The seismic phenomenon is fundamentally an aleatory process; uncertainties exist for the distribution of the events both in time and space. This fact in the first place, and the limitations for both quantity and quality of seismological data, in second place, demand to introduce probabilistic concepts in the Seismic Engineering researches.
The methodology to assess the seismic hazard involves the probabilistic evaluation of the following [Larsson & Mattson, 1987]:
- When do the earthquakes occur? The probability of occurrence of the earthquakes is calculated.
- What is the size of the earthquakes? The maximum magnitude that can be expected over a certain interval of time is defined.
- Where do the earthquakes occur? The distance to the earthquake sources that could affect the site under investigation is calculated.
- What is the local influence? An attenuation relationship of the seismic waves is set.
The most important concepts to define the seismic action include the return period of an earthquake and the probability of exceedence. These concepts are associated with the useful life (or economic life) of the structures.
Occurrence probability
The return period can be defined as the mean time among seismic events of equal characteristics.
Frequently, seismic phenomena are idealised as Poisson processes. The Poisson distribution is based in that events are independent among each other, also regarding the time between each. The reason to use this distribution is the simplicity and the handling easiness instead of the adaptation of such hypothesis to the reality [Barbat & Canet, 1994].
The return period for events that follow a Poisson process is: T=1/N, where N is the mean number of events with certain characteristics that occur in time.
The exceedence probability (or occurrence probability) is the probability that at least one earthquake of certain characteristics will take place in a given period of time (return period).
The useful lives considered for common urban or industrial constructions are between 50 and 100 years.

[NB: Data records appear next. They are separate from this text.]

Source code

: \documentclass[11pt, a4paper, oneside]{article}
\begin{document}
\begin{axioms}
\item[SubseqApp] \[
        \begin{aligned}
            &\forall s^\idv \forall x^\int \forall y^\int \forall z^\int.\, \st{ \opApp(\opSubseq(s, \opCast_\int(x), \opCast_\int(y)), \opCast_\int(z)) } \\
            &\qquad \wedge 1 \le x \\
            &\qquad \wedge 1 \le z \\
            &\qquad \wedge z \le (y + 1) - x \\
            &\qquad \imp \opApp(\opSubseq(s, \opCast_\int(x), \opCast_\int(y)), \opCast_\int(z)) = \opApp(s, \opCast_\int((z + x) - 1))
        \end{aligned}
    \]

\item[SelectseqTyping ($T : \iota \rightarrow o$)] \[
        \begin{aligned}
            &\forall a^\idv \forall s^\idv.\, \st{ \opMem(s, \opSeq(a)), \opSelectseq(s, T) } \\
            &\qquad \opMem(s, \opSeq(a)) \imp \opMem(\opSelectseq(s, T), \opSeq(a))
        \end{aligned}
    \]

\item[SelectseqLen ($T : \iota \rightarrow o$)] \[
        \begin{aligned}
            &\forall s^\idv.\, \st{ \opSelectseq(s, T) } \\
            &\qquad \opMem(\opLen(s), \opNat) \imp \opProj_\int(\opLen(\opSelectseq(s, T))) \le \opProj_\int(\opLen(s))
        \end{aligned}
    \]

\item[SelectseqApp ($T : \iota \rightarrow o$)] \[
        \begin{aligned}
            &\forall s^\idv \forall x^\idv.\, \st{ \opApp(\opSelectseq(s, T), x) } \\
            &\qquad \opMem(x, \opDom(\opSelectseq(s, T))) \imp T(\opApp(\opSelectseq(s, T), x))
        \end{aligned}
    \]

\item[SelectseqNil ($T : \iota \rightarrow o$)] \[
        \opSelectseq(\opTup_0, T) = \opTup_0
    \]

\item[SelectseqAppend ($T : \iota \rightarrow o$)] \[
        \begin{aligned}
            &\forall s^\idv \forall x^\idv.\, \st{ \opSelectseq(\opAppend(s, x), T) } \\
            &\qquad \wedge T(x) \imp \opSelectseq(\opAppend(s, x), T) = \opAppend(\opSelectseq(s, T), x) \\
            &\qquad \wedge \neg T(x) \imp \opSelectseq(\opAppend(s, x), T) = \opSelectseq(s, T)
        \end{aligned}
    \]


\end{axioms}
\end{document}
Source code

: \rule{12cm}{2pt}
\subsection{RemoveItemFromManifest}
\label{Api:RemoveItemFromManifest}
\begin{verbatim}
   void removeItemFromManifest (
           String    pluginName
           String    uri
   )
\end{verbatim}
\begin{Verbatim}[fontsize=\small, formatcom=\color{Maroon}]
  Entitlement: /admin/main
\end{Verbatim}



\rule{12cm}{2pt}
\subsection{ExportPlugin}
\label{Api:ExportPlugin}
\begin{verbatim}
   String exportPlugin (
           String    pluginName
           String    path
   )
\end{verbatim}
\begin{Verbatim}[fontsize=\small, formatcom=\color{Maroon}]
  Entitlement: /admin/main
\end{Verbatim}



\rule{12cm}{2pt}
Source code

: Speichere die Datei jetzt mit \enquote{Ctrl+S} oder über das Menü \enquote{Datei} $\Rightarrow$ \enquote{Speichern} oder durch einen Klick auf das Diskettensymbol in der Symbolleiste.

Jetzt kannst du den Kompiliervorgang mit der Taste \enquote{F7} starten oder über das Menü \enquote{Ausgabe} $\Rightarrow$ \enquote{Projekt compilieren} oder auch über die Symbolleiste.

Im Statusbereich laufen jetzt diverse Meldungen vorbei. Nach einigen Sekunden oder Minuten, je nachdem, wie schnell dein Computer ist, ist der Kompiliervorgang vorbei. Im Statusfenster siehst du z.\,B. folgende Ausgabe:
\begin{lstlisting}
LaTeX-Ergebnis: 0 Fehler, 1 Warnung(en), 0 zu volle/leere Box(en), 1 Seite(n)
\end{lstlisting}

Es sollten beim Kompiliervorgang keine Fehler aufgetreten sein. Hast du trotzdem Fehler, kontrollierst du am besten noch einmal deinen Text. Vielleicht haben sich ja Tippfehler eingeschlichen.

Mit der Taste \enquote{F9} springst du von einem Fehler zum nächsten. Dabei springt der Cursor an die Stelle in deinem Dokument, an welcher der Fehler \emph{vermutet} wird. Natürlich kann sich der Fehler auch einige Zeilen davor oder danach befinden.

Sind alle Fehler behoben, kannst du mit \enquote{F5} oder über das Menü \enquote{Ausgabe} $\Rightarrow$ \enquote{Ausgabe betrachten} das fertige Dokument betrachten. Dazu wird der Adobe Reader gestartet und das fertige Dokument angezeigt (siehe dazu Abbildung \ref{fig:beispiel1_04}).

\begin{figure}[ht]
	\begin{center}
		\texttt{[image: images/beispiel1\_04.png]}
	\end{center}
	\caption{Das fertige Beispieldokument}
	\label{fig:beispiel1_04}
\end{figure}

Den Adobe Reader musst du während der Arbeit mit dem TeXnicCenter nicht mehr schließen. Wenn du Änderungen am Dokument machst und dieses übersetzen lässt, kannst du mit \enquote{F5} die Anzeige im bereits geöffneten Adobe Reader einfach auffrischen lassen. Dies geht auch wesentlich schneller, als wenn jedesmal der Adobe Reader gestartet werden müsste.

The exceedence probability associated characterizes the level of intensity of the design earthquake.
Two exceedence probabilities of interest are considered. The first is associated with the occurrence of moderate magnitude earthquakes, with relatively high probabilities of occurrence. These are called operation earthquakes.
The structure should resist their action without suffering important damages that would put it out of use. Repair of damages should have a reasonable cost.
The other exceedence probability of interest is associated to events of high magnitude, but sporadic; that is the strongest earthquake that would take place only once in the lifetime of a structure, and it is denominated accidental earthquake.
It is economically justified to accept that an earthquake with these characteristics produces important structural damages, whenever at the same time the collapse of the construction; the loss of lives and of material goods is avoided [Barbat & Canet, 1994].
For operation earthquakes exceedence probabilities between 50% and 64% are considered. Smaller probabilities do not correspond to operation conditions [Carballo, 1993]. On the other hand, selecting a reasonable security level to take into account the accidental type actions is a subjective work. The acceptable level of risk is governed by diverse factors, as the economic ability to accept such a risk and the effects that a bad performance of the structures could have on the population [Carballo, 1993]. The National Regulation for the Construction (RNC-83) recommends for the accidental case a 10% probability.